Task to complete.
Only a number is expected: how many lines in the data below contain the word "where".

━━━━━━━━━━

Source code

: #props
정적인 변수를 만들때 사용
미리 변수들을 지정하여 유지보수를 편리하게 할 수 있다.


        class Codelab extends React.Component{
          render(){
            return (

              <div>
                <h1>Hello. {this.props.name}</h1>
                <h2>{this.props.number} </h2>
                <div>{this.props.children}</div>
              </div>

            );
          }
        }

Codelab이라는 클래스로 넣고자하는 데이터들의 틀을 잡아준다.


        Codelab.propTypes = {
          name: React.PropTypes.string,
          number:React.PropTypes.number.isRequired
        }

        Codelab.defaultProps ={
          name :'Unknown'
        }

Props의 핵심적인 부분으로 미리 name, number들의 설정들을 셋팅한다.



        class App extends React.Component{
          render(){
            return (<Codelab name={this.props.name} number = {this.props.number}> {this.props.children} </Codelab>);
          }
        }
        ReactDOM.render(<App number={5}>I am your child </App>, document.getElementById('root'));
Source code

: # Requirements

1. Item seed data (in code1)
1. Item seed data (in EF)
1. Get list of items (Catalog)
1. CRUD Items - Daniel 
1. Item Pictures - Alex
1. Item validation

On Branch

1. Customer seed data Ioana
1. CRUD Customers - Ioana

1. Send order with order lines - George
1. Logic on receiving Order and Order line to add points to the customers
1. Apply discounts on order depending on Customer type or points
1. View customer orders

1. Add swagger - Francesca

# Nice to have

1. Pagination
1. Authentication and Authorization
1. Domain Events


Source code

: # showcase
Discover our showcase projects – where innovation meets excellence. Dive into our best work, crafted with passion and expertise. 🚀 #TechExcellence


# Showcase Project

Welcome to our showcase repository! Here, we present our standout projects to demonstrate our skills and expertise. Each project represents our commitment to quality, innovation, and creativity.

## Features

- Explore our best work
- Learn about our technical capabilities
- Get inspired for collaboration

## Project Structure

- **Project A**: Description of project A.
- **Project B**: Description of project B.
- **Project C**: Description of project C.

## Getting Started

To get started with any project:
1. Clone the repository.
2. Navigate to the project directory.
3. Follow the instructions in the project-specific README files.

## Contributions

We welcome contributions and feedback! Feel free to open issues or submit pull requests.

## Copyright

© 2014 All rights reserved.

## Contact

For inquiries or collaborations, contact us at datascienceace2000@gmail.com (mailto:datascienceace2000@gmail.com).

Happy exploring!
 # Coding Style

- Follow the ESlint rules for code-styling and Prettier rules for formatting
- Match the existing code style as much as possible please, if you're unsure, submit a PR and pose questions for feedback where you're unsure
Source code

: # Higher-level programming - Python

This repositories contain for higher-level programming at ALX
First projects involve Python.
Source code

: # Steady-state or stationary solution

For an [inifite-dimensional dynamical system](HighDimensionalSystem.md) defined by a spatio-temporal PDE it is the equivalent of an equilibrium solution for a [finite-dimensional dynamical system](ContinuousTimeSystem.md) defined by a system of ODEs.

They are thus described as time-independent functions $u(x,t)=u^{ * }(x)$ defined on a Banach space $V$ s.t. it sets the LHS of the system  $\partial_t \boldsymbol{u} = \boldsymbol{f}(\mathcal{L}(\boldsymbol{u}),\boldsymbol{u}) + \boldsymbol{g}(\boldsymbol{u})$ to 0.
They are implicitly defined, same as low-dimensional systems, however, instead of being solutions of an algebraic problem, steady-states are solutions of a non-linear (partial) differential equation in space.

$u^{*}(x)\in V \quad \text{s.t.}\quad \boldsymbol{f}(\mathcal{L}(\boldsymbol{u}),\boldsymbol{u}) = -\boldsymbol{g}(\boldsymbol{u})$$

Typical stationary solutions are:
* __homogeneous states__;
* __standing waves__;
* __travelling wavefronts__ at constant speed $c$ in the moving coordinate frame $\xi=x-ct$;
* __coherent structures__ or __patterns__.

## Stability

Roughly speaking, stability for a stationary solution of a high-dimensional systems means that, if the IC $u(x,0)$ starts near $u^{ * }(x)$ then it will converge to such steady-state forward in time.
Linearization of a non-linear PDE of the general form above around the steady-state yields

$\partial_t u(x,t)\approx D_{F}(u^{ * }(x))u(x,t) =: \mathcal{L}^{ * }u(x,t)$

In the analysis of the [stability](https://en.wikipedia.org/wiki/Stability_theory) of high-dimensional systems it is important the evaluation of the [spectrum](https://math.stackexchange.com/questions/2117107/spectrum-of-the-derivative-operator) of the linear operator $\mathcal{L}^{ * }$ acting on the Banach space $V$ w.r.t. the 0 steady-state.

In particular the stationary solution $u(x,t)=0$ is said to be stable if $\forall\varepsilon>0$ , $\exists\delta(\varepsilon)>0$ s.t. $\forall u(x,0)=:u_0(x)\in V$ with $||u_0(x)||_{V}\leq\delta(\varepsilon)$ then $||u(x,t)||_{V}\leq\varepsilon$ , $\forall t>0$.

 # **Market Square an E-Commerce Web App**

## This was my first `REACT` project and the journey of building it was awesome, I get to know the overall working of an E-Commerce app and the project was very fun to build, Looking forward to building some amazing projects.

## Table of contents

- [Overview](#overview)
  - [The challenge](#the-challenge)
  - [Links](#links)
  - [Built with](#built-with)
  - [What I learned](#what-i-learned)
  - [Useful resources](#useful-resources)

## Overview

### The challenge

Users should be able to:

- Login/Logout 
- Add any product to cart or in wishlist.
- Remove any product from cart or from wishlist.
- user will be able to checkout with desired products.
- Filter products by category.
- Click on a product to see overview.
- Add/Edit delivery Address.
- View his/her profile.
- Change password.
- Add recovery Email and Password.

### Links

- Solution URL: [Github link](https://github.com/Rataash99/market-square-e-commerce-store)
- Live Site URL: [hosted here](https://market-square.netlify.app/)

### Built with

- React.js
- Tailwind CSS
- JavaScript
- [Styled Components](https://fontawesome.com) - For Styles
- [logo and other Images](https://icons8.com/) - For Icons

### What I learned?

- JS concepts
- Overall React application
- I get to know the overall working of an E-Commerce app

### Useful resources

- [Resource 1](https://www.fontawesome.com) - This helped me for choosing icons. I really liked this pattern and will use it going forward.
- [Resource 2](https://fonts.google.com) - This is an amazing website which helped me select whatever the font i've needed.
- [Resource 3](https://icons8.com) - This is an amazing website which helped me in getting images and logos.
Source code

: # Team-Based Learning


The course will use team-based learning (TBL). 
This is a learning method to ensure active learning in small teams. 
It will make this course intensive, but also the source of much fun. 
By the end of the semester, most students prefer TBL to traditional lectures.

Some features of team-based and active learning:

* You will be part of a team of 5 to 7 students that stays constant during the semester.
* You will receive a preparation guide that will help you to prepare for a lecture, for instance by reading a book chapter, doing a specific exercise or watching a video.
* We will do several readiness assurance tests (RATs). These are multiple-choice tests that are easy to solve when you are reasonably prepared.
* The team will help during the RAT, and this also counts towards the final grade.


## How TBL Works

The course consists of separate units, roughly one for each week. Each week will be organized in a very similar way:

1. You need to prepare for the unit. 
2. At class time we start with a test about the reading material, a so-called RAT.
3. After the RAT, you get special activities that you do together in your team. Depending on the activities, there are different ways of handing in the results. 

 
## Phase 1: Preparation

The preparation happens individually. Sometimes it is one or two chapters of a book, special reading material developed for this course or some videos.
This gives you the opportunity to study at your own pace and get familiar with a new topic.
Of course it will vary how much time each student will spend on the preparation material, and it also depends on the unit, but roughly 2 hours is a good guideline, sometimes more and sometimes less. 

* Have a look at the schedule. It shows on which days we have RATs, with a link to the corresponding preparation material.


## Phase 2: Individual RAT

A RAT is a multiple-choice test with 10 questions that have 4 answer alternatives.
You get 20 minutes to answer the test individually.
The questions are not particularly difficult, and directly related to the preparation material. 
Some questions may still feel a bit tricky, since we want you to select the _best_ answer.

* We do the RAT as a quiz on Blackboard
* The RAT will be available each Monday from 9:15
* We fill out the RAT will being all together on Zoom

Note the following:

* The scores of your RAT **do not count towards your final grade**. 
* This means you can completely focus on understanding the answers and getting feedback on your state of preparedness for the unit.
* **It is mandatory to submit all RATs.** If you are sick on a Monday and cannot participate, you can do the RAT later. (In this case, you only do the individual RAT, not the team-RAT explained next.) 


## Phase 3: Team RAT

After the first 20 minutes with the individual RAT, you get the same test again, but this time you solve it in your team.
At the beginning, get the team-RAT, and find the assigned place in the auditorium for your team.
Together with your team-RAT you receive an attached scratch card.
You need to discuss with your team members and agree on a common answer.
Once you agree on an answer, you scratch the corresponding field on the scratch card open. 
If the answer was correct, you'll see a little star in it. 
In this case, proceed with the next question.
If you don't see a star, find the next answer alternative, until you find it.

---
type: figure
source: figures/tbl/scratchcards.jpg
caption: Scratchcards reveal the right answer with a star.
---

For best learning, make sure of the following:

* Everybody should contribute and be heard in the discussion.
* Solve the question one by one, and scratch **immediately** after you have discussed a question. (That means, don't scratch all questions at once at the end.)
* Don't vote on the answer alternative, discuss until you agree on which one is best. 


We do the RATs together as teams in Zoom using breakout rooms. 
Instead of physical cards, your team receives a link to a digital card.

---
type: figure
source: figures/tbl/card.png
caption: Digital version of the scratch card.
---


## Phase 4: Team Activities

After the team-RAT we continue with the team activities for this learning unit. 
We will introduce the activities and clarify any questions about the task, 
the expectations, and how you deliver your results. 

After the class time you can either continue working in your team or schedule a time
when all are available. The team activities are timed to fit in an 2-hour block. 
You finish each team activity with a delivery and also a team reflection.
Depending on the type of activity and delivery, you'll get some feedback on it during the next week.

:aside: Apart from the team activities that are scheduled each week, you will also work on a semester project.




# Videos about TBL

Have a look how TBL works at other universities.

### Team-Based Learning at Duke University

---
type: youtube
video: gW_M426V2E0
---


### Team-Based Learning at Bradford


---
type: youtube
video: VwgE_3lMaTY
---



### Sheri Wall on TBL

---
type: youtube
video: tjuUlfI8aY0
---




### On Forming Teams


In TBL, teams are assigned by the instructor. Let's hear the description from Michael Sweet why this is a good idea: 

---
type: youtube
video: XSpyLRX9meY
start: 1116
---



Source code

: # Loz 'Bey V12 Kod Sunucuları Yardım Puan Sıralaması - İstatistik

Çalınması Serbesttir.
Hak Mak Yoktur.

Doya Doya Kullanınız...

━━━━━━━━━━

Reply.
2